Did you go on a date this weekend? If not, then we can make sure you have a HOT and fun date next weekend with the exact person you would want to be on a date with! We would like to give you a membership to our dating site and dating community for no charge at all, and no credit card is required to get it!
=========================================== "Painted Hills", Oregon =========================================== Little Johnny is approached by the lifeguard at the public swimming pool. "You're not allowed to pee in the pool," said the lifeguard. "I'm going to report you." "But everyone pees in the pool," said Little Johnny. "Maybe," said the lifeguard, "but not from the diving board!" ===========================================
LEGAL Music 25 FREE downloads Just 33 cents or less after that. Ready for iPod or burning onto CD or playing off your computer. Click on the button or go to http://webby.com/emusic
=========================================== Today at work, the boss wanted to know when Father's Day was. "Easy," I answered. "It's nine months before Mother's Day." =========================================== Get a Dish Network for as low as $19.99/month Free HD & DVR Equipment & Free installation Free Dish Network Satellite TV Systems We are nationwide Dishnetwork retailer! http://www.AFreeDish.com ================================== From the Tech Support Pits: From: Janet Re: Dark Sites Dear Webby One of my flakey relatives has a page with dark blue writing on a mostly black background, which makes it very hard for me to read. Is there a way I can change that on my browser (IE6) Thanks Janet Dear Janet You might want to keep a close watch on that flakey relative.

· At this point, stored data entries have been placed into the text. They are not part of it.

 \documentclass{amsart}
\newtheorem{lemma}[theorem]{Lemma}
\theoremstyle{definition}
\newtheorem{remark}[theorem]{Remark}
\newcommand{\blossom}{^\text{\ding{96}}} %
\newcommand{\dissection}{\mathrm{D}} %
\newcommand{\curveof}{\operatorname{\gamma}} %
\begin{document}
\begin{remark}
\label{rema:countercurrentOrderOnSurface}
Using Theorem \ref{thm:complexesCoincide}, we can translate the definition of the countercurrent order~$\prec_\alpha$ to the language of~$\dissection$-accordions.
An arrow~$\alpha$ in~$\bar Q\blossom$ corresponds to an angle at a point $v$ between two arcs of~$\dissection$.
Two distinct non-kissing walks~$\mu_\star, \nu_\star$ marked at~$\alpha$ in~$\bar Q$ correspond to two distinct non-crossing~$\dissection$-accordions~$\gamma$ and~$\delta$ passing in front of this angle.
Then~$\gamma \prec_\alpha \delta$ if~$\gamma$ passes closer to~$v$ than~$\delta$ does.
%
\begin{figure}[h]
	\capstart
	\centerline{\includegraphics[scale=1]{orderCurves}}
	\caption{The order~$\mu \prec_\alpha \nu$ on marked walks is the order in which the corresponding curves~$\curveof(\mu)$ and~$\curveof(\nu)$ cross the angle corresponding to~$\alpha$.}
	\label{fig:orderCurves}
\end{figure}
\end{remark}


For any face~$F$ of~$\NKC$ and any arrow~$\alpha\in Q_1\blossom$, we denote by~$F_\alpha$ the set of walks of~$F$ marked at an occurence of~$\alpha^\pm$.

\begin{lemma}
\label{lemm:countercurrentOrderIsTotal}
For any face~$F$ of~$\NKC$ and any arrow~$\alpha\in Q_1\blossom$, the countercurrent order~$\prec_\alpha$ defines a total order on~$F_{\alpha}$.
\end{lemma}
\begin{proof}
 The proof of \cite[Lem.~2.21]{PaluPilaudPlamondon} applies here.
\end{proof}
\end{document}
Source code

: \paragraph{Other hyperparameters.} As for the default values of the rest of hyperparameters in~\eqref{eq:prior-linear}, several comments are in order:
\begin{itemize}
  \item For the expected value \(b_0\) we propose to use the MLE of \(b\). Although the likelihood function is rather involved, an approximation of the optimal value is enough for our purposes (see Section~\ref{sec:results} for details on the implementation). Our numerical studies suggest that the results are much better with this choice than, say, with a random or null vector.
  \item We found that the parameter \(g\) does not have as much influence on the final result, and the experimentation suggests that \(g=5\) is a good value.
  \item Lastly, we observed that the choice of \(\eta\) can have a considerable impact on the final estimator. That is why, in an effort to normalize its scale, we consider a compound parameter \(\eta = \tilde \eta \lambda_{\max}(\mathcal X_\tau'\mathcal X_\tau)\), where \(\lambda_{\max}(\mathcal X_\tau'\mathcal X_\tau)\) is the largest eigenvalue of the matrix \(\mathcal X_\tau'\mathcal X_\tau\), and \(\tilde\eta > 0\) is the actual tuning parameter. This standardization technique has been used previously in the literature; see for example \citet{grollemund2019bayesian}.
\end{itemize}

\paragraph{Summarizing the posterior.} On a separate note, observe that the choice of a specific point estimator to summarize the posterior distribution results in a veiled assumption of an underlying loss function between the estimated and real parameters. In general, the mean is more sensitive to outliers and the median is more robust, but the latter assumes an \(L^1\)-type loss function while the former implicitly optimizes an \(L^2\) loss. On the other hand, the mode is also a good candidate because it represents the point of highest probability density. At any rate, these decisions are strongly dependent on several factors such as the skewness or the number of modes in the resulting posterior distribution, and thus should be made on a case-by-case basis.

Quite often that kind of web design is the equivalent of the whispering phase that some suiciders go through. In the mentime, to be able to read the text, hit CTRL A to select All. As long as you just move scroll bars and don't click into the page, all text will remain highlighted and will be easy to read. Have FUN! DearWebby ========================================== Save up to 70% on printer inkjet cartridges 100% Guarantee & Free shipping Discount ink cartridges, refill kits & laser toners. Recycle your empty cartridges - Save or make money! http://www.Ask4Ink.com ========================================== Deeli's Kudos May 11, 2007 - Walters, Oklahoma - AP A rescue team navigated flooded farmland in a boat to save a 70-year-old woman and her dog from rising floodwaters and made another critical rescue a pot of stew from the woman's stove. Geneva Taptto frantically began calling for help Wednesday when she realized her rural home near Walters was surrounded by floodwaters. Local sheriff's deputies and the Oklahoma Highway Patrol's lake division sent a rescue boat to save the woman and her dog. ''They couldn't get the boat to the house. They had to wade in water to get me and the dog,'' Taptto said. ''They even brought the stew. I worked all morning on that stew.''
============================================= The Express Empress and her Outlook Express tips are on a separate blog at http://fire-cat.com/blog/ http://fire-cat.com/blog/ You can email to the Express Empress at 5empress@fire-cat.com, and she will post it into the blog for you. =============================================
Daily tip from Thriftyfun.com Storing Sandpaper Store your sandpaper in a three ring binder. Just use some pocket folders to keep the sandpaper organized by different grits in the binder. Label the binding of the three ring binder "Sandpaper" so that it's easy to see when sitting on shelf. Old photo albums work great too!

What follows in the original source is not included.